Try it: Output all entries exactly; images excluded.

Dataset content:
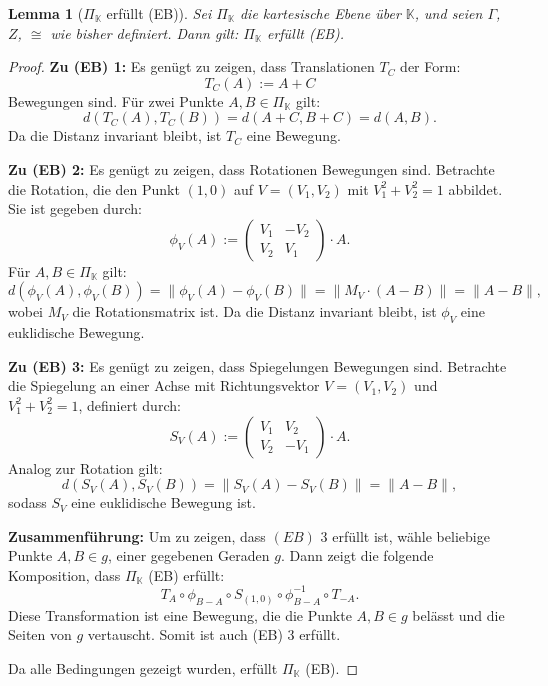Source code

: \documentclass[a4paper,12pt]{article}
\theoremstyle{break}
\newtheorem{lemma}[definition]{Lemma}
\begin{document}
\begin{lemma}[\(\Pi_\mathbb{K}\) erfüllt (EB)]\label{lemma:pi_eb}
Sei \(\Pi_\mathbb{K}\) die kartesische Ebene über \(\mathbb{K}\), und seien \(\Gamma\), \(Z\), \(\cong\) wie bisher definiert. Dann gilt:  
\(\Pi_\mathbb{K}\) erfüllt (EB).
\end{lemma}

\begin{proof}
\textbf{Zu (EB) 1:}  
Es genügt zu zeigen, dass Translationen \(T_C\) der Form:
\[
T_C(A) := A + C
\]
Bewegungen sind. Für zwei Punkte \(A, B \in \Pi_\mathbb{K}\) gilt:
\[
d(T_C(A), T_C(B)) = d(A + C, B + C) = d(A, B).
\]
Da die Distanz invariant bleibt, ist \(T_C\) eine Bewegung.

\textbf{Zu (EB) 2:}  
Es genügt zu zeigen, dass Rotationen Bewegungen sind. Betrachte die Rotation, die den Punkt \((1,0)\) auf \(V = (V_1, V_2)\) mit \(V_1^2 + V_2^2 = 1\) abbildet. Sie ist gegeben durch:
\[
\phi_V(A) := \begin{pmatrix}
V_1 & -V_2 \\
V_2 & V_1
\end{pmatrix} \cdot A.
\]
Für \(A, B \in \Pi_\mathbb{K}\) gilt:
\[
d(\phi_V(A), \phi_V(B)) = \| \phi_V(A) - \phi_V(B) \| = \| M_V \cdot (A - B) \| = \| A - B \|,
\]
wobei \(M_V\) die Rotationsmatrix ist. Da die Distanz invariant bleibt, ist \(\phi_V\) eine euklidische Bewegung.

\textbf{Zu (EB) 3:}  
Es genügt zu zeigen, dass Spiegelungen Bewegungen sind. Betrachte die Spiegelung an einer Achse mit Richtungsvektor \(V = (V_1, V_2)\) und \(V_1^2 + V_2^2 = 1\), definiert durch:
\[
S_V(A) := \begin{pmatrix}
V_1 & V_2 \\
V_2 & -V_1
\end{pmatrix} \cdot A.
\]
Analog zur Rotation gilt:
\[
d(S_V(A), S_V(B)) = \| S_V(A) - S_V(B) \| = \| A - B \|,
\]
sodass \(S_V\) eine euklidische Bewegung ist.

\textbf{Zusammenführung:}  
Um zu zeigen, dass \((EB)\) 3 erfüllt ist, wähle beliebige Punkte \(A, B \in g\), einer gegebenen Geraden \(g\). Dann zeigt die folgende Komposition, dass \(\Pi_\mathbb{K}\) (EB) erfüllt:
\[
T_A \circ \phi_{B - A} \circ S_{(1,0)} \circ \phi_{B - A}^{-1} \circ T_{-A}.
\]
Diese Transformation ist eine Bewegung, die die Punkte \(A, B \in g\) belässt und die Seiten von \(g\) vertauscht. Somit ist auch (EB) 3 erfüllt.

Da alle Bedingungen gezeigt wurden, erfüllt \(\Pi_\mathbb{K}\) (EB).
\end{proof}
\end{document}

Response to this exercise:
Source code

: \documentclass[a4paper,12pt]{article}
\theoremstyle{break}
\newtheorem{lemma}[definition]{Lemma}
\begin{document}
\begin{lemma}[\(\Pi_\mathbb{K}\) erfüllt (EB)]\label{lemma:pi_eb}
Sei \(\Pi_\mathbb{K}\) die kartesische Ebene über \(\mathbb{K}\), und seien \(\Gamma\), \(Z\), \(\cong\) wie bisher definiert. Dann gilt:  
\(\Pi_\mathbb{K}\) erfüllt (EB).
\end{lemma}

\begin{proof}
\textbf{Zu (EB) 1:}  
Es genügt zu zeigen, dass Translationen \(T_C\) der Form:
\[
T_C(A) := A + C
\]
Bewegungen sind. Für zwei Punkte \(A, B \in \Pi_\mathbb{K}\) gilt:
\[
d(T_C(A), T_C(B)) = d(A + C, B + C) = d(A, B).
\]
Da die Distanz invariant bleibt, ist \(T_C\) eine Bewegung.

\textbf{Zu (EB) 2:}  
Es genügt zu zeigen, dass Rotationen Bewegungen sind. Betrachte die Rotation, die den Punkt \((1,0)\) auf \(V = (V_1, V_2)\) mit \(V_1^2 + V_2^2 = 1\) abbildet. Sie ist gegeben durch:
\[
\phi_V(A) := \begin{pmatrix}
V_1 & -V_2 \\
V_2 & V_1
\end{pmatrix} \cdot A.
\]
Für \(A, B \in \Pi_\mathbb{K}\) gilt:
\[
d(\phi_V(A), \phi_V(B)) = \| \phi_V(A) - \phi_V(B) \| = \| M_V \cdot (A - B) \| = \| A - B \|,
\]
wobei \(M_V\) die Rotationsmatrix ist. Da die Distanz invariant bleibt, ist \(\phi_V\) eine euklidische Bewegung.

\textbf{Zu (EB) 3:}  
Es genügt zu zeigen, dass Spiegelungen Bewegungen sind. Betrachte die Spiegelung an einer Achse mit Richtungsvektor \(V = (V_1, V_2)\) und \(V_1^2 + V_2^2 = 1\), definiert durch:
\[
S_V(A) := \begin{pmatrix}
V_1 & V_2 \\
V_2 & -V_1
\end{pmatrix} \cdot A.
\]
Analog zur Rotation gilt:
\[
d(S_V(A), S_V(B)) = \| S_V(A) - S_V(B) \| = \| A - B \|,
\]
sodass \(S_V\) eine euklidische Bewegung ist.

\textbf{Zusammenführung:}  
Um zu zeigen, dass \((EB)\) 3 erfüllt ist, wähle beliebige Punkte \(A, B \in g\), einer gegebenen Geraden \(g\). Dann zeigt die folgende Komposition, dass \(\Pi_\mathbb{K}\) (EB) erfüllt:
\[
T_A \circ \phi_{B - A} \circ S_{(1,0)} \circ \phi_{B - A}^{-1} \circ T_{-A}.
\]
Diese Transformation ist eine Bewegung, die die Punkte \(A, B \in g\) belässt und die Seiten von \(g\) vertauscht. Somit ist auch (EB) 3 erfüllt.

Da alle Bedingungen gezeigt wurden, erfüllt \(\Pi_\mathbb{K}\) (EB).
\end{proof}
\end{document}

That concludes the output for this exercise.